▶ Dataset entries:
Content starts

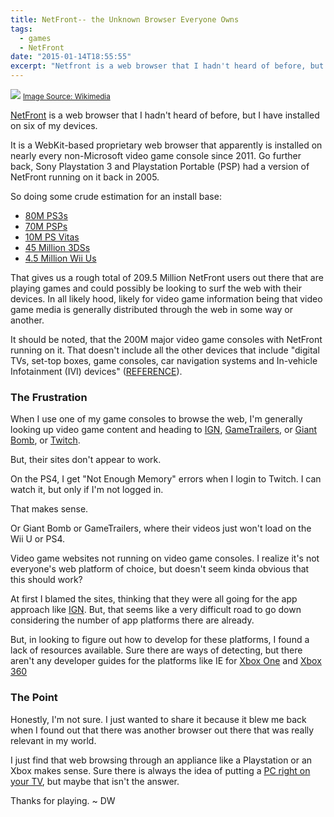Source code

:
 ```yaml
---
title: NetFront-- the Unknown Browser Everyone Owns
tags:
  - games
  - NetFront
date: "2015-01-14T18:55:55"
excerpt: "Netfront is a web browser that I hadn't heard of before, but I have installed on six of my devices."
---
```


[1]: PSP_Browser.jpg

![][1]
<small>[Image Source: Wikimedia](http://upload.wikimedia.org/wikipedia/commons/6/60/PSP_Browser.jpg)</small>

[NetFront](http://gl.access-company.com/products/browser/netfrontbrowsernx-2/) is a web browser that I hadn't heard of before, but I have installed on six of my devices.

It is a WebKit-based proprietary web browser that apparently is installed on nearly every non-Microsoft video game console since 2011\. Go further back, Sony Playstation 3 and Playstation Portable (PSP) had a version of NetFront running on it back in 2005.

So doing some crude estimation for an install base:

*   [80M PS3s](http://venturebeat.com/2013/11/05/playstation-3-sells-80m-units-not-bad-but-far-short-of-150m-ps-2-sales/)
*   [70M PSPs](http://www.engadget.com/2011/06/06/sony-sells-70-million-psp-units-worldwide-still-firmly-in-ds-r/)
*   [10M PS Vitas](http://www.psvitahub.com/2014/07/ps-vita-sales-near-10-million-mark.html)
*   [45 Million 3DSs](http://www.gamespot.com/articles/wii-u-sales-reach-7-3m-3ds-sales-hit-45m/1100-6423241/)
*   [4.5 Million Wii Us](http://www.gamespot.com/articles/wii-u-sales-reach-7-3m-3ds-sales-hit-45m/1100-6423241/)

That gives us a rough total of 209.5 Million NetFront users out there that are playing games and could possibly be looking to surf the web with their devices. In all likely hood, likely for video game information being that video game media is generally distributed through the web in some way or another.

It should be noted, that the 200M major video game consoles with NetFront running on it. That doesn't include all the other devices that include "digital TVs, set-top boxes, game consoles, car navigation systems and In-vehicle Infotainment (IVI) devices" ([REFERENCE](http://gl.access-company.com/products/browser/netfrontbrowsernx-2/)).

### The Frustration

When I use one of my game consoles to browse the web, I'm generally looking up video game content and heading to [IGN](http://ign.com), [GameTrailers](http://gametrailers.com), or [Giant Bomb](http://giantbomb.com), or [Twitch](http://twitch.tv).

But, their sites don't appear to work.

On the PS4, I get "Not Enough Memory" errors when I login to Twitch. I can watch it, but only if I'm not logged in.

That makes sense.

Or Giant Bomb or GameTrailers, where their videos just won't load on the Wii U or PS4\. 

Video game websites not running on video game consoles. I realize it's not everyone's web platform of choice, but doesn't seem kinda obvious that this should work?

At first I blamed the sites, thinking that they were all going for the app approach like [IGN](http://ca.ign.com/articles/2013/08/20/ign-app-launching-for-ps4-ps3-vita-later-this-year). But, that seems like a very difficult road to go down considering the number of app platforms there are already. 

But, in looking to figure out how to develop for these platforms, I found a lack of resources available. Sure there are ways of detecting, but there aren't any developer guides for the platforms like IE for [Xbox One](http://msdn.microsoft.com/en-us/library/ie/dn532261(v=vs.85).aspx) and [Xbox 360](http://msdn.microsoft.com/en-us/library/ie/jj883727(v=vs.85).aspx)

### The Point

Honestly, I'm not sure. I just wanted to share it because it blew me back when I found out that there was another browser out there that was really relevant in my world.

I just find that web browsing through an appliance like a Playstation or an Xbox makes sense. Sure there is always the idea of putting a [PC right on your TV](http://www.intel.com/content/www/us/en/compute-stick/intel-compute-stick.html), but maybe that isn't the answer.

Thanks for playing. ~ DW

Content ends

▶ EXERCISE BRIEF: Look above for the line containing "At first I blamed", then please write out that line and each one after it through the end, exactly, with nothing else.

▶ ANSWER BELOW:
At first I blamed the sites, thinking that they were all going for the app approach like [IGN](http://ca.ign.com/articles/2013/08/20/ign-app-launching-for-ps4-ps3-vita-later-this-year). But, that seems like a very difficult road to go down considering the number of app platforms there are already. 

But, in looking to figure out how to develop for these platforms, I found a lack of resources available. Sure there are ways of detecting, but there aren't any developer guides for the platforms like IE for [Xbox One](http://msdn.microsoft.com/en-us/library/ie/dn532261(v=vs.85).aspx) and [Xbox 360](http://msdn.microsoft.com/en-us/library/ie/jj883727(v=vs.85).aspx)

### The Point

Honestly, I'm not sure. I just wanted to share it because it blew me back when I found out that there was another browser out there that was really relevant in my world.

I just find that web browsing through an appliance like a Playstation or an Xbox makes sense. Sure there is always the idea of putting a [PC right on your TV](http://www.intel.com/content/www/us/en/compute-stick/intel-compute-stick.html), but maybe that isn't the answer.

Thanks for playing. ~ DW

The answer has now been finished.